Watch this video https://www.youtube.com/watch?v=YeWks6cgJ-k  it is only two minutes. The first time I saw this it came from  Dr. Madelyn Blair on storytelling.  

It is the experience or feeling of something great and compelling that inspires thought or action.  It touches on a memory or something inside of us that helps us “get it.”  We don’t need to stand on a pulpit or talk from a mountain to find this voice. More often it comes from something simple like a Post It note, a whisper, a kind word or simply diverting attention from a computer screen or phone to look up at someone and listen.  

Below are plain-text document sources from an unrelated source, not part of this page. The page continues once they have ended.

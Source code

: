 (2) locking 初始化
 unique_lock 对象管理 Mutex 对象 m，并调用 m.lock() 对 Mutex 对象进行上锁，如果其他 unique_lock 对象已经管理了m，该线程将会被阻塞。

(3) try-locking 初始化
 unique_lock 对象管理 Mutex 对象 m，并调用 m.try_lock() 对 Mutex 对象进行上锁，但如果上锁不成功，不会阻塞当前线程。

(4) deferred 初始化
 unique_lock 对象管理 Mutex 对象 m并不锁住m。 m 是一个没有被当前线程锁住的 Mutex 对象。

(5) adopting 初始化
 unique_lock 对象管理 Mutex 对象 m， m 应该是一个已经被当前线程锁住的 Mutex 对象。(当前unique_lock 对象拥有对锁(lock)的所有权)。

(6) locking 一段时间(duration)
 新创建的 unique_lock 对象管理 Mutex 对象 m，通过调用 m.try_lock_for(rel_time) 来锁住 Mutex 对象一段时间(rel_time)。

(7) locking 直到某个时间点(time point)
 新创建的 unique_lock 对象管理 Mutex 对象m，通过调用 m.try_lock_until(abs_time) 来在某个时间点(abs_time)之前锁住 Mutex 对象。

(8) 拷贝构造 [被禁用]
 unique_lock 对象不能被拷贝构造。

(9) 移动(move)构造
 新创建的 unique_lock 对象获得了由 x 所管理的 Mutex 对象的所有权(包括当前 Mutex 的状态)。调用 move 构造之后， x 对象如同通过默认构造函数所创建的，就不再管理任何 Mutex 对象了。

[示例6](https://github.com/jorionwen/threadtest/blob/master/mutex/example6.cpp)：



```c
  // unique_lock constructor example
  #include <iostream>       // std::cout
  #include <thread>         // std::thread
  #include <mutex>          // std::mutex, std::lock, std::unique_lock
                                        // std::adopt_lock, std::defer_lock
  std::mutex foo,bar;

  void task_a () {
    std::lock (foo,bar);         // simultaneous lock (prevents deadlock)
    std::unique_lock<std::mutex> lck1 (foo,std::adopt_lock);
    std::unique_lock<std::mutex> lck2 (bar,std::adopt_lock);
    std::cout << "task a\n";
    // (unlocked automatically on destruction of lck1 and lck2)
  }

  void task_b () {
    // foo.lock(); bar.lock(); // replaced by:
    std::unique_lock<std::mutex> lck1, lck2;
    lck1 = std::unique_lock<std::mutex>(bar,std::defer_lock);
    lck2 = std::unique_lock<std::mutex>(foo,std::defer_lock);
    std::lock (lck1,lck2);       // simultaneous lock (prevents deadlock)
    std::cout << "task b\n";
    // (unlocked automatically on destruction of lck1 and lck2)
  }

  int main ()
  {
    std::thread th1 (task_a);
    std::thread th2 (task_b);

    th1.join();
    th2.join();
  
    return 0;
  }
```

In order to live a life of legacy everyday, it seems that we should practice working out loud. As life inspires us, we have an opportunity to take our thoughts and snippets of wisdom and do something with it to help others.    One personal example comes from my very good friend and mentor, Mr. Ron Batdorf.    Ron exemplifies working out loud and speaking to the heart and mind.   He works hard and faces adversity and he never quits.   He is soft spoken and thoughtful, and he shows up when called and he practices leading through small kind acts.   I have seen the impact of his good work in many forms, but I also benefit from his friendship and wisdom almost every day.  I hope he doesn’t mind that I share a note here from him.

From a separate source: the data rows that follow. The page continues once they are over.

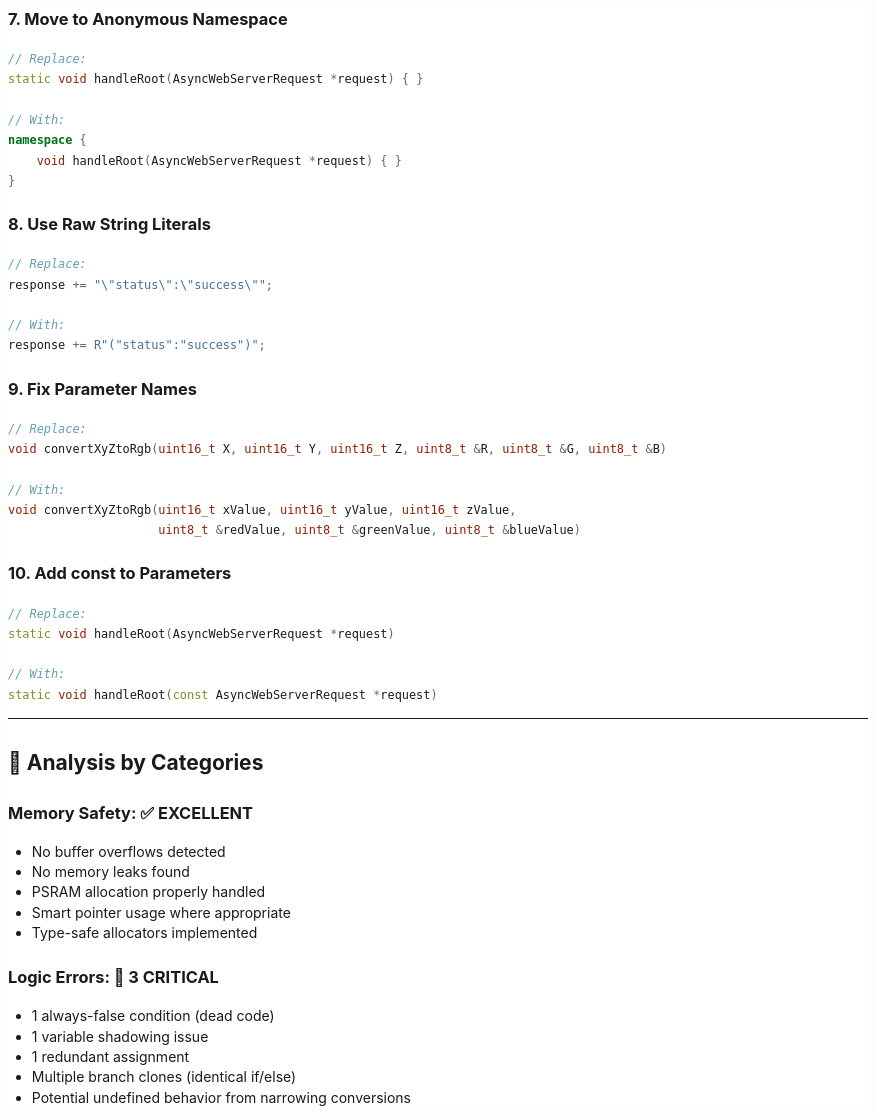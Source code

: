 ### **7. Move to Anonymous Namespace**
```cpp
// Replace:
static void handleRoot(AsyncWebServerRequest *request) { }

// With:
namespace {
    void handleRoot(AsyncWebServerRequest *request) { }
}
```

### **8. Use Raw String Literals**
```cpp
// Replace:
response += "\"status\":\"success\"";

// With:
response += R"("status":"success")";
```

### **9. Fix Parameter Names**
```cpp
// Replace:
void convertXyZtoRgb(uint16_t X, uint16_t Y, uint16_t Z, uint8_t &R, uint8_t &G, uint8_t &B)

// With:
void convertXyZtoRgb(uint16_t xValue, uint16_t yValue, uint16_t zValue, 
                     uint8_t &redValue, uint8_t &greenValue, uint8_t &blueValue)
```

### **10. Add const to Parameters**
```cpp
// Replace:
static void handleRoot(AsyncWebServerRequest *request)

// With:
static void handleRoot(const AsyncWebServerRequest *request)
```

---

## 🎯 **Analysis by Categories**

### **Memory Safety: ✅ EXCELLENT**
- No buffer overflows detected
- No memory leaks found
- PSRAM allocation properly handled
- Smart pointer usage where appropriate
- Type-safe allocators implemented

### **Logic Errors: 🔴 3 CRITICAL**
- 1 always-false condition (dead code)
- 1 variable shadowing issue
- 1 redundant assignment
- Multiple branch clones (identical if/else)
- Potential undefined behavior from narrowing conversions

“Howie, I have found that Rabbi Heschel has the same understanding of dialectic patterns as St. Paul (Sal) had.  See below a excerpt from the website: https://theshalomcenter.org/node/88   Interesting that this is foundational to both the Christian and Jewish Faiths.  Just wondered if you know of Rabbi Heschel’s Theology?  Hope all is well and that the new owners understand your value to them.  It seems that unless we are directly into the processes of an organization our purpose is diminished.  I guess it gets back to concepts that if not effecting processes are not part of the value to an organization.  Integration of knowledge can be seen this way.  I have started looking at Multi-agent systems and the processes of developing a “Learning agent”.  I think there is insight in that design that can be developed into a KM format for any organization.  Just a thought.

Shalom to you and your family Howie.

Ron

PARADOX AND POLARITY

A necessary condition affecting human beliefs in philosophy and religion is the paradox. The source of their paradoxical character has its origin in the essential polarity of human being.

To ignore the paradox is to miss the truth.

Jewish thinking and living can only be adequately understood in terms of a dialectic pattern, containing opposite or contrasted properties. As in a magnet, the ends of which have opposite magnetic qualities, these terms are opposite to one another and exemplify a polarity which lies at the very heart of Judaism, the polarity of ideas and events, of mitzvah and sin, of kavvanah and deed, of regularity and spontaneity, of uniformity and individuality, of halakhah and agadah, of law and inwardness, of love and fear, of understanding and obedience, of joy and discipline, of the good and the evil drive, of time and eternity, of this world and the world to come, of revelation and response, of insight and information, of empathy and self-expression, of creed and faith, of the word and that which is beyond words, of man’s quest for God and God in search of man. Even God’s relation to the world is characterized by the polarity of justice and mercy, providence and concealment, the promise of reward and the demand to serve Him for His sake. Taken abstractedly, all these terms seem to be mutually exclusive, yet in actual rising they involve each other; the separation of the two is fatal to both.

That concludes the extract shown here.